Page history last edited by Ruth Janisch 9 years, 1 month ago


Macalester College


Please complete responses to the following prompts by July 11, 2011.  To upload files or documents:  Click edit.  Click Images and files in the right sidebar. Find and upload your file from your computer or server.  You can also cut and paste it in.


Community Partnerships:


  • In a few paragraphs, describe 1-2 outstanding examples or highlights of community partnerships and projects that were accomplished with them through the regular school year.  For example, you may choose to profile the work of a particular site team, research project, or other innovative initiative.

“The Minnesota AIDS Project envisions a world free of AIDS. Our mission is to lead Minnesota's fight to stop HIV through advocacy, education and service. “ The Minnesota AIDS Project (MAP) works to educate, provide services, advocate for change through public policy and engage volunteers. Macalester has worked with closely with MAP through the Leaders In Service, Bonner Community Scholars, and Off-campus Student Employment programs for the past three years. Our initial partnership began with a volunteer opportunity in which 8 Macalester students volunteered weekly with the Pride Alive program. This is one of the Leaders In Service weekly volunteer opportunities that has a strong student leader and advocate for the work of MAP and has diligently worked on campus to recruit and retain volunteers. The first year working with the Pride Alive program, Macalester students were invited to one of MAPs public policy events. The volunteers attended the event and had opportunities to reflect on the event with a staff representative. Based on the student interest in MAPs work we continue to have a waiting list of students to volunteer. This led to the CEC approaching MAP to work with a student through the Bonner Community Scholars program. We have had a Bonner student at MAP for two years working within the education and services departments staffing phones on the AIDS Line and working at community outreach events. Bonner students earn their work-study working off-campus with local community organizations at 8-10 hours a week. Based on our relationship with MAP and having a Bonner student deeply involved in the organization, our Health and Wellness student organizer, a participant in both Bonner and Leaders in Service, worked with MAP to bring to campus a two-day Red Cross HIV/AIDS training workshop. The workshop was attended by 13 Macalester students and there are plans for hosting another workshop in the fall of 2011.

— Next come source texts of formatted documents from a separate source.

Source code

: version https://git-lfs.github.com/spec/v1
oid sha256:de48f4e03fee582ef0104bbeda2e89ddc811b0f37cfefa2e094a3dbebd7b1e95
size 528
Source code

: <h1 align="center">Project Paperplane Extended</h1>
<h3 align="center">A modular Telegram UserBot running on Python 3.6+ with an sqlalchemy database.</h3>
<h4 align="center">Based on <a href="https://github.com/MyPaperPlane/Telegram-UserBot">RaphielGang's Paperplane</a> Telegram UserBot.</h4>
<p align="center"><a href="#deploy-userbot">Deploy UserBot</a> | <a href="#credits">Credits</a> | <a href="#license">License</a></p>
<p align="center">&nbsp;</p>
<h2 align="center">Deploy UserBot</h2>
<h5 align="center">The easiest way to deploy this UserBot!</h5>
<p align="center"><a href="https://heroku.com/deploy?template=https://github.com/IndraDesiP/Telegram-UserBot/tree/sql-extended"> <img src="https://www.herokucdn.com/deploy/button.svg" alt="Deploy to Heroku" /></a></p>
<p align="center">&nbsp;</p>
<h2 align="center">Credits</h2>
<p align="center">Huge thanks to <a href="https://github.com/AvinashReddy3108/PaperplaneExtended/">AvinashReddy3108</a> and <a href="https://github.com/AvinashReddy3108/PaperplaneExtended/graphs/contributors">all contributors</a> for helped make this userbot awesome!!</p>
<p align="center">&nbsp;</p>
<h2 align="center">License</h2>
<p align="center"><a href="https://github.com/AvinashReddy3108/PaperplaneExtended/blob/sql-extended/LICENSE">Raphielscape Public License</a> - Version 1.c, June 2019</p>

Macalester students have an opportunity to participate and engage in all aspects of MAPs work at a variety of levels of commitment and depth.The work of Darin Rowles, Manager of AIDSLine and Case Management Services, has been instrumental in solidifying the Macalester/MAP partnership. Darin has served as the Bonner supervisor and has a strong understanding of how to work with students and willing to mentor and coach students through their professional leadership and work experience. Through his leadership the vision for creating a deeper and multifaceted partnership between MAP and Macalester is being realized. Next year MAP will host two Bonner students one will spend time in training for staffing the AIDS line and staffing community outreach. The other student who will be a sophomore and continuing his work with MAP after his first year will continue with the AIDS Line and community outreach but will be building on his skills by sitting in on meetings with clients as well as learning more about the public policy initiatives of the organization. In addition to the two Bonner students, MAP will also have an off-campus student employee joining the organization in the fall.  Based on Darin’s understanding of working with students and how to best connect student interest and passions with organizational vision and programs, Darin was asked to present to other Macalester Bonner Community Partners on developing higher level site placements for Bonners and how to integrate the work of students with the broader organization.


Student Development:


  • Please briefly describe your Bonner Program meeting structure here.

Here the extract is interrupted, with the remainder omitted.